Dataset excerpts:
________________

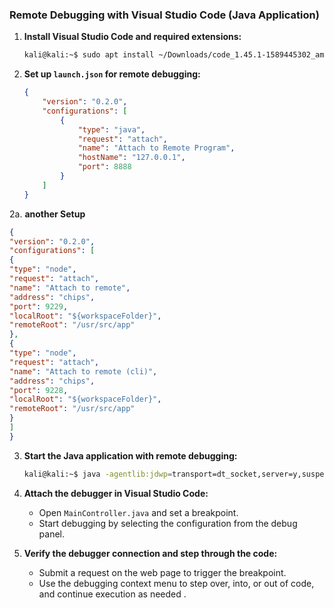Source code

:### Remote Debugging with Visual Studio Code (Java Application)
1. **Install Visual Studio Code and required extensions:**
   ```bash
   kali@kali:~$ sudo apt install ~/Downloads/code_1.45.1-1589445302_amd64.deb
   ```

2. **Set up `launch.json` for remote debugging:**
   ```json
   {
       "version": "0.2.0",
       "configurations": [
           {
               "type": "java",
               "request": "attach",
               "name": "Attach to Remote Program",
               "hostName": "127.0.0.1",
               "port": 8888
           }
       ]
   }
   ```
2a. **another Setup**

```json
{
"version": "0.2.0",
"configurations": [
{
"type": "node",
"request": "attach",
"name": "Attach to remote",
"address": "chips",
"port": 9229,
"localRoot": "${workspaceFolder}",
"remoteRoot": "/usr/src/app"
},
{
"type": "node",
"request": "attach",
"name": "Attach to remote (cli)",
"address": "chips",
"port": 9228,
"localRoot": "${workspaceFolder}",
"remoteRoot": "/usr/src/app"
}
]
}
```

   

3. **Start the Java application with remote debugging:**
   ```bash
   kali@kali:~$ java -agentlib:jdwp=transport=dt_socket,server=y,suspend=n,address=9898 -jar NumberGame.jar
   ```

4. **Attach the debugger in Visual Studio Code:**
   - Open `MainController.java` and set a breakpoint.
   - Start debugging by selecting the configuration from the debug panel.

5. **Verify the debugger connection and step through the code:**
   - Submit a request on the web page to trigger the breakpoint.
   - Use the debugging context menu to step over, into, or out of code, and continue execution as needed   .

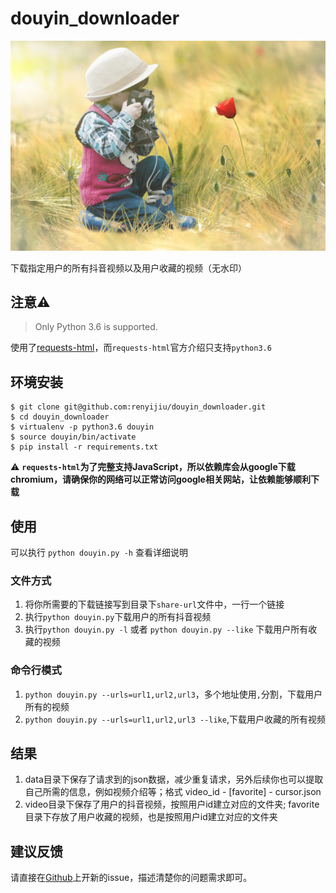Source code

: # douyin_downloader

![](./tmp/flower.jpg)


下载指定用户的所有抖音视频以及用户收藏的视频（无水印）

## 注意⚠️

> Only Python 3.6 is supported.

使用了[requests-html](https://github.com/oldani/requests-html)，而`requests-html`官方介绍只支持`python3.6`

## 环境安装

```shell
$ git clone git@github.com:renyijiu/douyin_downloader.git
$ cd douyin_downloader
$ virtualenv -p python3.6 douyin
$ source douyin/bin/activate
$ pip install -r requirements.txt

```

⚠️ **`requests-html`为了完整支持JavaScript，所以依赖库会从google下载chromium，请确保你的网络可以正常访问google相关网站，让依赖能够顺利下载**

## 使用

可以执行 `python douyin.py -h` 查看详细说明

### 文件方式

1. 将你所需要的下载链接写到目录下`share-url`文件中，一行一个链接
2. 执行`python douyin.py`下载用户的所有抖音视频
3. 执行`python douyin.py -l` 或者 `python douyin.py --like` 下载用户所有收藏的视频

### 命令行模式

1. `python douyin.py --urls=url1,url2,url3`，多个地址使用`,`分割，下载用户所有的视频
2. `python douyin.py --urls=url1,url2,url3 --like`,下载用户收藏的所有视频

## 结果

1. data目录下保存了请求到的json数据，减少重复请求，另外后续你也可以提取自己所需的信息，例如视频介绍等；格式 video_id - [favorite] - cursor.json
2. video目录下保存了用户的抖音视频，按照用户id建立对应的文件夹; favorite目录下存放了用户收藏的视频，也是按照用户id建立对应的文件夹

## 建议反馈

请直接在[Github](https://github.com/renyijiu/douyin_downloader/issues)上开新的issue，描述清楚你的问题需求即可。
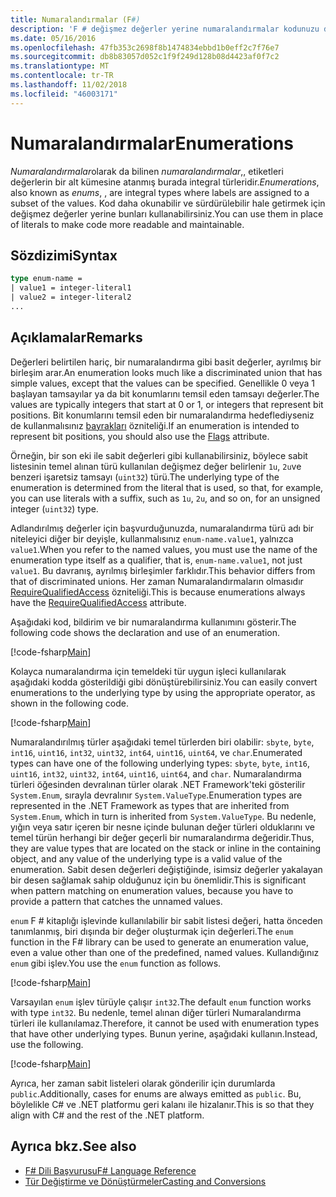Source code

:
 ```yaml
---
title: Numaralandırmalar (F#)
description: 'F # değişmez değerler yerine numaralandırmalar kodunuzu daha okunabilir ve sürdürülebilir hale getirmek için kullanmayı öğrenin.'
ms.date: 05/16/2016
ms.openlocfilehash: 47fb353c2698f8b1474834ebbd1b0eff2c7f76e7
ms.sourcegitcommit: db8b83057d052c1f9f249d128b08d4423af0f7c2
ms.translationtype: MT
ms.contentlocale: tr-TR
ms.lasthandoff: 11/02/2018
ms.locfileid: "46003171"
---
```

# <a name="enumerations"></a><span data-ttu-id="4743c-103">Numaralandırmalar</span><span class="sxs-lookup"><span data-stu-id="4743c-103">Enumerations</span></span>

<span data-ttu-id="4743c-104">*Numaralandırmalar*olarak da bilinen *numaralandırmalar*,, etiketleri değerlerin bir alt kümesine atanmış burada integral türleridir.</span><span class="sxs-lookup"><span data-stu-id="4743c-104">*Enumerations*, also known as *enums*, , are integral types where labels are assigned to a subset of the values.</span></span> <span data-ttu-id="4743c-105">Kod daha okunabilir ve sürdürülebilir hale getirmek için değişmez değerler yerine bunları kullanabilirsiniz.</span><span class="sxs-lookup"><span data-stu-id="4743c-105">You can use them in place of literals to make code more readable and maintainable.</span></span>

## <a name="syntax"></a><span data-ttu-id="4743c-106">Sözdizimi</span><span class="sxs-lookup"><span data-stu-id="4743c-106">Syntax</span></span>

```fsharp
type enum-name =
| value1 = integer-literal1
| value2 = integer-literal2
...
```

## <a name="remarks"></a><span data-ttu-id="4743c-107">Açıklamalar</span><span class="sxs-lookup"><span data-stu-id="4743c-107">Remarks</span></span>

<span data-ttu-id="4743c-108">Değerleri belirtilen hariç, bir numaralandırma gibi basit değerler, ayrılmış bir birleşim arar.</span><span class="sxs-lookup"><span data-stu-id="4743c-108">An enumeration looks much like a discriminated union that has simple values, except that the values can be specified.</span></span> <span data-ttu-id="4743c-109">Genellikle 0 veya 1 başlayan tamsayılar ya da bit konumlarını temsil eden tamsayı değerler.</span><span class="sxs-lookup"><span data-stu-id="4743c-109">The values are typically integers that start at 0 or 1, or integers that represent bit positions.</span></span> <span data-ttu-id="4743c-110">Bit konumlarını temsil eden bir numaralandırma hedeflediyseniz de kullanmalısınız [bayrakları](xref:System.FlagsAttribute) özniteliği.</span><span class="sxs-lookup"><span data-stu-id="4743c-110">If an enumeration is intended to represent bit positions, you should also use the [Flags](xref:System.FlagsAttribute) attribute.</span></span>

<span data-ttu-id="4743c-111">Örneğin, bir son eki ile sabit değerleri gibi kullanabilirsiniz, böylece sabit listesinin temel alınan türü kullanılan değişmez değer belirlenir `1u`, `2u`ve benzeri işaretsiz tamsayı (`uint32`) türü.</span><span class="sxs-lookup"><span data-stu-id="4743c-111">The underlying type of the enumeration is determined from the literal that is used, so that, for example, you can use literals with a suffix, such as `1u`, `2u`, and so on, for an unsigned integer (`uint32`) type.</span></span>

<span data-ttu-id="4743c-112">Adlandırılmış değerler için başvurduğunuzda, numaralandırma türü adı bir niteleyici diğer bir deyişle, kullanmalısınız `enum-name.value1`, yalnızca `value1`.</span><span class="sxs-lookup"><span data-stu-id="4743c-112">When you refer to the named values, you must use the name of the enumeration type itself as a qualifier, that is, `enum-name.value1`, not just `value1`.</span></span> <span data-ttu-id="4743c-113">Bu davranış, ayrılmış birleşimler farklıdır.</span><span class="sxs-lookup"><span data-stu-id="4743c-113">This behavior differs from that of discriminated unions.</span></span> <span data-ttu-id="4743c-114">Her zaman Numaralandırmaların olmasıdır [RequireQualifiedAccess](https://msdn.microsoft.com/library/8b9b6ade-0471-4413-ac5d-638cd0de5f15) özniteliği.</span><span class="sxs-lookup"><span data-stu-id="4743c-114">This is because enumerations always have the [RequireQualifiedAccess](https://msdn.microsoft.com/library/8b9b6ade-0471-4413-ac5d-638cd0de5f15) attribute.</span></span>

<span data-ttu-id="4743c-115">Aşağıdaki kod, bildirim ve bir numaralandırma kullanımını gösterir.</span><span class="sxs-lookup"><span data-stu-id="4743c-115">The following code shows the declaration and use of an enumeration.</span></span>

[!code-fsharp[Main](../../../samples/snippets/fsharp/lang-ref-1/snippet2101.fs)]

<span data-ttu-id="4743c-116">Kolayca numaralandırma için temeldeki tür uygun işleci kullanılarak aşağıdaki kodda gösterildiği gibi dönüştürebilirsiniz.</span><span class="sxs-lookup"><span data-stu-id="4743c-116">You can easily convert enumerations to the underlying type by using the appropriate operator, as shown in the following code.</span></span>

[!code-fsharp[Main](../../../samples/snippets/fsharp/lang-ref-1/snippet2102.fs)]

<span data-ttu-id="4743c-117">Numaralandırılmış türler aşağıdaki temel türlerden biri olabilir: `sbyte`, `byte`, `int16`, `uint16`, `int32`, `uint32`, `int64`, `uint16`, `uint64`, ve `char`.</span><span class="sxs-lookup"><span data-stu-id="4743c-117">Enumerated types can have one of the following underlying types: `sbyte`, `byte`, `int16`, `uint16`, `int32`, `uint32`, `int64`, `uint16`, `uint64`, and `char`.</span></span> <span data-ttu-id="4743c-118">Numaralandırma türleri öğesinden devralınan türler olarak .NET Framework'teki gösterilir `System.Enum`, sırayla devralınır `System.ValueType`.</span><span class="sxs-lookup"><span data-stu-id="4743c-118">Enumeration types are represented in the .NET Framework as types that are inherited from `System.Enum`, which in turn is inherited from `System.ValueType`.</span></span> <span data-ttu-id="4743c-119">Bu nedenle, yığın veya satır içeren bir nesne içinde bulunan değer türleri olduklarını ve temel türün herhangi bir değer geçerli bir numaralandırma değeridir.</span><span class="sxs-lookup"><span data-stu-id="4743c-119">Thus, they are value types that are located on the stack or inline in the containing object, and any value of the underlying type is a valid value of the enumeration.</span></span> <span data-ttu-id="4743c-120">Sabit desen değerleri değiştiğinde, isimsiz değerler yakalayan bir desen sağlamak sahip olduğunuz için bu önemlidir.</span><span class="sxs-lookup"><span data-stu-id="4743c-120">This is significant when pattern matching on enumeration values, because you have to provide a pattern that catches the unnamed values.</span></span>

<span data-ttu-id="4743c-121">`enum` F # kitaplığı işlevinde kullanılabilir bir sabit listesi değeri, hatta önceden tanımlanmış, biri dışında bir değer oluşturmak için değerleri.</span><span class="sxs-lookup"><span data-stu-id="4743c-121">The `enum` function in the F# library can be used to generate an enumeration value, even a value other than one of the predefined, named values.</span></span> <span data-ttu-id="4743c-122">Kullandığınız `enum` gibi işlev.</span><span class="sxs-lookup"><span data-stu-id="4743c-122">You use the `enum` function as follows.</span></span>

[!code-fsharp[Main](../../../samples/snippets/fsharp/lang-ref-1/snippet2103.fs)]

<span data-ttu-id="4743c-123">Varsayılan `enum` işlev türüyle çalışır `int32`.</span><span class="sxs-lookup"><span data-stu-id="4743c-123">The default `enum` function works with type `int32`.</span></span> <span data-ttu-id="4743c-124">Bu nedenle, temel alınan diğer türleri Numaralandırma türleri ile kullanılamaz.</span><span class="sxs-lookup"><span data-stu-id="4743c-124">Therefore, it cannot be used with enumeration types that have other underlying types.</span></span> <span data-ttu-id="4743c-125">Bunun yerine, aşağıdaki kullanın.</span><span class="sxs-lookup"><span data-stu-id="4743c-125">Instead, use the following.</span></span>

[!code-fsharp[Main](../../../samples/snippets/fsharp/lang-ref-1/snippet2104.fs)]

<span data-ttu-id="4743c-126">Ayrıca, her zaman sabit listeleri olarak gönderilir için durumlarda `public`.</span><span class="sxs-lookup"><span data-stu-id="4743c-126">Additionally, cases for enums are always emitted as `public`.</span></span> <span data-ttu-id="4743c-127">Bu, böylelikle C# ve .NET platformu geri kalanı ile hizalanır.</span><span class="sxs-lookup"><span data-stu-id="4743c-127">This is so that they align with C# and the rest of the .NET platform.</span></span>

## <a name="see-also"></a><span data-ttu-id="4743c-128">Ayrıca bkz.</span><span class="sxs-lookup"><span data-stu-id="4743c-128">See also</span></span>

- [<span data-ttu-id="4743c-129">F# Dili Başvurusu</span><span class="sxs-lookup"><span data-stu-id="4743c-129">F# Language Reference</span></span>](index.md)
- [<span data-ttu-id="4743c-130">Tür Değiştirme ve Dönüştürmeler</span><span class="sxs-lookup"><span data-stu-id="4743c-130">Casting and Conversions</span></span>](casting-and-conversions.md)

________________

Collect the complete line wherever the string "literals" appears in the records.

Solution to this task:
<span data-ttu-id="4743c-104">*Numaralandırmalar*olarak da bilinen *numaralandırmalar*,, etiketleri değerlerin bir alt kümesine atanmış burada integral türleridir.</span><span class="sxs-lookup"><span data-stu-id="4743c-104">*Enumerations*, also known as *enums*, , are integral types where labels are assigned to a subset of the values.</span></span> <span data-ttu-id="4743c-105">Kod daha okunabilir ve sürdürülebilir hale getirmek için değişmez değerler yerine bunları kullanabilirsiniz.</span><span class="sxs-lookup"><span data-stu-id="4743c-105">You can use them in place of literals to make code more readable and maintainable.</span></span>
<span data-ttu-id="4743c-111">Örneğin, bir son eki ile sabit değerleri gibi kullanabilirsiniz, böylece sabit listesinin temel alınan türü kullanılan değişmez değer belirlenir `1u`, `2u`ve benzeri işaretsiz tamsayı (`uint32`) türü.</span><span class="sxs-lookup"><span data-stu-id="4743c-111">The underlying type of the enumeration is determined from the literal that is used, so that, for example, you can use literals with a suffix, such as `1u`, `2u`, and so on, for an unsigned integer (`uint32`) type.</span></span>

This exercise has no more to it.